University of Michigan, Bachelor of Science

Chemistry

School of Professional development, SUNY-SB





I graduated from the University of Michigan-Ann Arbor in May 2005 with a Bachelor of Science degree in Chemistry with a minor concentration in physics. I worked for one year in the department of inorganic chemistry doing primarily organic and inorganic synthesis.

In July 2005, I returned to Long Island to complete my second bachelor’s degree in physics. Currently, I am a student at SUNY Stony Brook enrolled as a graduate student in the school of professional development.
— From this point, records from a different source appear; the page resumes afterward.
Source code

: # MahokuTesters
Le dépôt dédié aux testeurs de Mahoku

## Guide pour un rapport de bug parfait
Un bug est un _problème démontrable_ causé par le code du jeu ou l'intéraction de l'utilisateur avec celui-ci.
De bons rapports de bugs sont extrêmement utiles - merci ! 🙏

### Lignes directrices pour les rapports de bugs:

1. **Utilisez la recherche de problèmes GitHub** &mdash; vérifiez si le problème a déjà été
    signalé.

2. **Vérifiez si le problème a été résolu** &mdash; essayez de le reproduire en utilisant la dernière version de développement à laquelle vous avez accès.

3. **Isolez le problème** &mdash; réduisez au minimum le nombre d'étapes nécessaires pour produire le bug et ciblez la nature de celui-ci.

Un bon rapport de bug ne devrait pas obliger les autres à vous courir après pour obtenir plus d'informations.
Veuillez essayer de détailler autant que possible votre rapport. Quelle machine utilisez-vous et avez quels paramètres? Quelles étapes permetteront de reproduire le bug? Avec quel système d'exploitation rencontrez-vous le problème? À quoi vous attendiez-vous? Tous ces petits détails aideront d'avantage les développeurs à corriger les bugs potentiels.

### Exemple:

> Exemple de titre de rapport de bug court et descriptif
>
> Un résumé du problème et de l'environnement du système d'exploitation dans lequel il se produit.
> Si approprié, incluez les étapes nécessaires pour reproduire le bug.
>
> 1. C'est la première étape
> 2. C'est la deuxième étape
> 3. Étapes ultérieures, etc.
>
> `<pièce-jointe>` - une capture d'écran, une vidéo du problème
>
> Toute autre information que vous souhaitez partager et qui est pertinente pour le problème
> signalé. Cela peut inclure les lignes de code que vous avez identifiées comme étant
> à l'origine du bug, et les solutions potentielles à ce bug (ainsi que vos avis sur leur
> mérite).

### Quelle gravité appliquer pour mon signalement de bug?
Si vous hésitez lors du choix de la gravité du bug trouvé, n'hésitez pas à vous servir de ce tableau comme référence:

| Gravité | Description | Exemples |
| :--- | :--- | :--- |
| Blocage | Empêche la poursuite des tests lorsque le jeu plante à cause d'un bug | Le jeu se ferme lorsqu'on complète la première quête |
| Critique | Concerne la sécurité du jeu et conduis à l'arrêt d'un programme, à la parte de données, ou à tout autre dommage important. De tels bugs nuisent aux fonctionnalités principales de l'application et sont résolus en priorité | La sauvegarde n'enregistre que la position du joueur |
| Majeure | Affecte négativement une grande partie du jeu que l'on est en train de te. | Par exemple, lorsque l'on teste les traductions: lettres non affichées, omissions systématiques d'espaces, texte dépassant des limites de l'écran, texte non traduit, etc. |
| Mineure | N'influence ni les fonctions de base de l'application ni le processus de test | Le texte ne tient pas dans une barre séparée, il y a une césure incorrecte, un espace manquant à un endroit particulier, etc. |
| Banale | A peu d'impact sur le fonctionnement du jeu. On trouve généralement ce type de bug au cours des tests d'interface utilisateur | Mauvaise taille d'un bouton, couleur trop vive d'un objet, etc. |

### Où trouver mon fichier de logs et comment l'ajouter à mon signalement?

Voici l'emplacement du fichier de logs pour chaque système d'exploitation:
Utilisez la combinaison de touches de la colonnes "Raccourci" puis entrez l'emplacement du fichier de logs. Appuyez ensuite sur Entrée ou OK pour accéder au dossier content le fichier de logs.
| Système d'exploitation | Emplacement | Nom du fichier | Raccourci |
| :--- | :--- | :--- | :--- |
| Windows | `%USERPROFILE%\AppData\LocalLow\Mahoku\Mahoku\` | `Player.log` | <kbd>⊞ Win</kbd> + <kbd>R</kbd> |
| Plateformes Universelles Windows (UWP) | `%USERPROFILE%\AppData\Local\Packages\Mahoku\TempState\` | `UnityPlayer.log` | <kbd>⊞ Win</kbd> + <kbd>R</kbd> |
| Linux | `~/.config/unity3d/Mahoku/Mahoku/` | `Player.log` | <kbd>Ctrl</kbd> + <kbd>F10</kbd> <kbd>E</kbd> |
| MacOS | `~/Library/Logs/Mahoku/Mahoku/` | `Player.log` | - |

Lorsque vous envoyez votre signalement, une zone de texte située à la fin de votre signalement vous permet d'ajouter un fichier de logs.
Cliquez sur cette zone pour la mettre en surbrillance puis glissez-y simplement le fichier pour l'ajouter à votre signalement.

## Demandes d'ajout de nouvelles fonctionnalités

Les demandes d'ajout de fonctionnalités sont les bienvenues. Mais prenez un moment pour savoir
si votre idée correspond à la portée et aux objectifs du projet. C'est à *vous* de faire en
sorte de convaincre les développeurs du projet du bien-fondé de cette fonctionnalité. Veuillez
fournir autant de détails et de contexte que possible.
I will be completing the coursework for my physics degree in May 2007. This fall I am also applying to graduate schools for PhD. programs in physics. My main emphasis of study will be elementary particle physics. I have been working with staff scientist Ketevi Assamagan at Brookhaven National Laboratories in Upton, NY for the past year on the ATLAS project (see the link below). Ketevi’s main focus is developing software for the calibration of the muon spectrometer in the ATLAS detector. I will be continuing to work with Ketevi through next year and plan on being involved with ATLAS while in graduate school



Current Projects





Atlas Experiment:

The ATLAS (A Toroidal LHC ApparatuS) experiment is a joint collaboration between several international academic institutions, U.S. government labs, and European Particle Physics Laboratories. The main experiment will be run at the Large Hadron Collider at CERN. It is one of five main detectors used in analysis of proton-proton collisions at 14TeV. The main goal of the ATLAS experiment is todetect the Higgs Boson, which is the final missing piece of the Standard Model of particle physics.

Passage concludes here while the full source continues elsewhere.